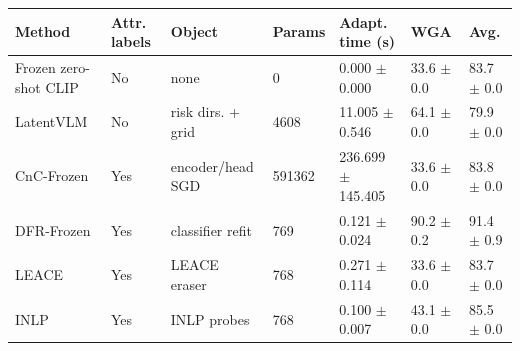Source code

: \begin{tabular}{lllllll}
\toprule
Method & Attr. labels & Object & Params & Adapt. time (s) & WGA & Avg. \\
\midrule
Frozen zero-shot CLIP & No & none & 0 & 0.000 $\pm$ 0.000 & 33.6 $\pm$ 0.0 & 83.7 $\pm$ 0.0 \\
LatentVLM & No & risk dirs. + grid & 4608 & 11.005 $\pm$ 0.546 & 64.1 $\pm$ 0.0 & 79.9 $\pm$ 0.0 \\
CnC-Frozen & Yes & encoder/head SGD & 591362 & 236.699 $\pm$ 145.405 & 33.6 $\pm$ 0.0 & 83.8 $\pm$ 0.0 \\
DFR-Frozen & Yes & classifier refit & 769 & 0.121 $\pm$ 0.024 & 90.2 $\pm$ 0.2 & 91.4 $\pm$ 0.9 \\
LEACE & Yes & LEACE eraser & 768 & 0.271 $\pm$ 0.114 & 33.6 $\pm$ 0.0 & 83.7 $\pm$ 0.0 \\
INLP & Yes & INLP probes & 768 & 0.100 $\pm$ 0.007 & 43.1 $\pm$ 0.0 & 85.5 $\pm$ 0.0 \\
\bottomrule
\end{tabular}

=== What you should do ===
Write out the whole listing exactly. Pictures stay out.

=== Completed task ===
Source code

: \begin{tabular}{lllllll}
\toprule
Method & Attr. labels & Object & Params & Adapt. time (s) & WGA & Avg. \\
\midrule
Frozen zero-shot CLIP & No & none & 0 & 0.000 $\pm$ 0.000 & 33.6 $\pm$ 0.0 & 83.7 $\pm$ 0.0 \\
LatentVLM & No & risk dirs. + grid & 4608 & 11.005 $\pm$ 0.546 & 64.1 $\pm$ 0.0 & 79.9 $\pm$ 0.0 \\
CnC-Frozen & Yes & encoder/head SGD & 591362 & 236.699 $\pm$ 145.405 & 33.6 $\pm$ 0.0 & 83.8 $\pm$ 0.0 \\
DFR-Frozen & Yes & classifier refit & 769 & 0.121 $\pm$ 0.024 & 90.2 $\pm$ 0.2 & 91.4 $\pm$ 0.9 \\
LEACE & Yes & LEACE eraser & 768 & 0.271 $\pm$ 0.114 & 33.6 $\pm$ 0.0 & 83.7 $\pm$ 0.0 \\
INLP & Yes & INLP probes & 768 & 0.100 $\pm$ 0.007 & 43.1 $\pm$ 0.0 & 85.5 $\pm$ 0.0 \\
\bottomrule
\end{tabular}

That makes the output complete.